#### SUPPLIED RECORDS:
· · · · ·
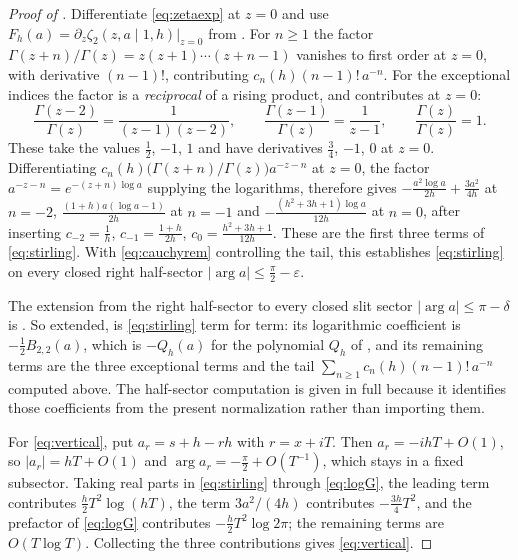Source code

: \documentclass[11pt,letterpaper]{article}
\newcommand{\Fh}{F_h}
\newcommand{\Zt}{\zeta_2}
\begin{document}
\begin{proof}[Proof of ]
Differentiate \eqref{eq:zetaexp} at $z=0$ and use
$\Fh(a)=\partial_z\Zt(z,a\mid1,h)\big|_{z=0}$ from .
For $n\ge1$ the factor $\Gamma(z+n)/\Gamma(z)=z(z+1)\cdots(z+n-1)$ vanishes to
first order at $z=0$, with derivative $(n-1)!$, contributing
$c_n(h)(n-1)!\,a^{-n}$. For the exceptional indices the factor is a
\emph{reciprocal} of a rising product, and contributes at $z=0$:
\begin{equation}
  \frac{\Gamma(z-2)}{\Gamma(z)}=\frac{1}{(z-1)(z-2)},
  \qquad
  \frac{\Gamma(z-1)}{\Gamma(z)}=\frac{1}{z-1},
  \qquad
  \frac{\Gamma(z)}{\Gamma(z)}=1 .
  \label{eq:gammaratios}
\end{equation}
These take the values $\tfrac12$, $-1$, $1$ and have derivatives
$\tfrac34$, $-1$, $0$ at $z=0$.
Differentiating $c_n(h)\bigl(\Gamma(z+n)/\Gamma(z)\bigr)a^{-z-n}$ at $z=0$, the
factor $a^{-z-n}=e^{-(z+n)\log a}$ supplying the logarithms, therefore gives
$-\tfrac{a^{2}\log a}{2h}+\tfrac{3a^{2}}{4h}$ at $n=-2$,
$\tfrac{(1+h)a(\log a-1)}{2h}$ at $n=-1$ and
$-\tfrac{(h^{2}+3h+1)\log a}{12h}$ at $n=0$, after inserting
$c_{-2}=\tfrac1h$, $c_{-1}=\tfrac{1+h}{2h}$, $c_{0}=\tfrac{h^{2}+3h+1}{12h}$.
These are the first three terms of \eqref{eq:stirling}. With
\eqref{eq:cauchyrem} controlling the tail, this establishes
\eqref{eq:stirling} on every closed right half-sector
$\lvert\arg a\rvert\le\tfrac{\pi}{2}-\varepsilon$.

The extension from the right half-sector to every closed slit sector
$\lvert\arg a\rvert\le\pi-\delta$ is . So extended,
\cite[(3.13)]{Ruij} is \eqref{eq:stirling} term for term: its logarithmic
coefficient is $-\tfrac12B_{2,2}(a)$, which is $-Q_h(a)$ for the polynomial
$Q_h$ of , and its remaining terms are the three exceptional
terms and the tail $\sum_{n\ge1}c_n(h)(n-1)!\,a^{-n}$ computed above. The
half-sector computation is given in full because it identifies those coefficients
from the present normalization rather than importing them.

For \eqref{eq:vertical}, put $a_r=s+h-rh$ with $r=x+iT$. Then
$a_r=-ihT+O(1)$, so $\lvert a_r\rvert=hT+O(1)$ and
$\arg a_r=-\tfrac{\pi}{2}+O(T^{-1})$, which stays in a fixed subsector.
Taking real parts in \eqref{eq:stirling} through \eqref{eq:logG}, the leading
term contributes $\tfrac h2T^{2}\log(hT)$, the term $3a^{2}/(4h)$ contributes
$-\tfrac{3h}{4}T^{2}$, and the prefactor of \eqref{eq:logG} contributes
$-\tfrac h2T^{2}\log 2\pi$; the remaining terms are $O(T\log T)$. Collecting the
three contributions gives \eqref{eq:vertical}.
\end{proof}
\end{document}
· · · · ·
#### YOUR TASK:
Please return, exactly as written, the lines from the first line of the records above through the line containing "tail, this establishes", both included, leaving out any pictures.

#### ANSWER BELOW:
Source code

: \documentclass[11pt,letterpaper]{article}
\newcommand{\Fh}{F_h}
\newcommand{\Zt}{\zeta_2}
\begin{document}
\begin{proof}[Proof of ]
Differentiate \eqref{eq:zetaexp} at $z=0$ and use
$\Fh(a)=\partial_z\Zt(z,a\mid1,h)\big|_{z=0}$ from .
For $n\ge1$ the factor $\Gamma(z+n)/\Gamma(z)=z(z+1)\cdots(z+n-1)$ vanishes to
first order at $z=0$, with derivative $(n-1)!$, contributing
$c_n(h)(n-1)!\,a^{-n}$. For the exceptional indices the factor is a
\emph{reciprocal} of a rising product, and contributes at $z=0$:
\begin{equation}
  \frac{\Gamma(z-2)}{\Gamma(z)}=\frac{1}{(z-1)(z-2)},
  \qquad
  \frac{\Gamma(z-1)}{\Gamma(z)}=\frac{1}{z-1},
  \qquad
  \frac{\Gamma(z)}{\Gamma(z)}=1 .
  \label{eq:gammaratios}
\end{equation}
These take the values $\tfrac12$, $-1$, $1$ and have derivatives
$\tfrac34$, $-1$, $0$ at $z=0$.
Differentiating $c_n(h)\bigl(\Gamma(z+n)/\Gamma(z)\bigr)a^{-z-n}$ at $z=0$, the
factor $a^{-z-n}=e^{-(z+n)\log a}$ supplying the logarithms, therefore gives
$-\tfrac{a^{2}\log a}{2h}+\tfrac{3a^{2}}{4h}$ at $n=-2$,
$\tfrac{(1+h)a(\log a-1)}{2h}$ at $n=-1$ and
$-\tfrac{(h^{2}+3h+1)\log a}{12h}$ at $n=0$, after inserting
$c_{-2}=\tfrac1h$, $c_{-1}=\tfrac{1+h}{2h}$, $c_{0}=\tfrac{h^{2}+3h+1}{12h}$.
These are the first three terms of \eqref{eq:stirling}. With
\eqref{eq:cauchyrem} controlling the tail, this establishes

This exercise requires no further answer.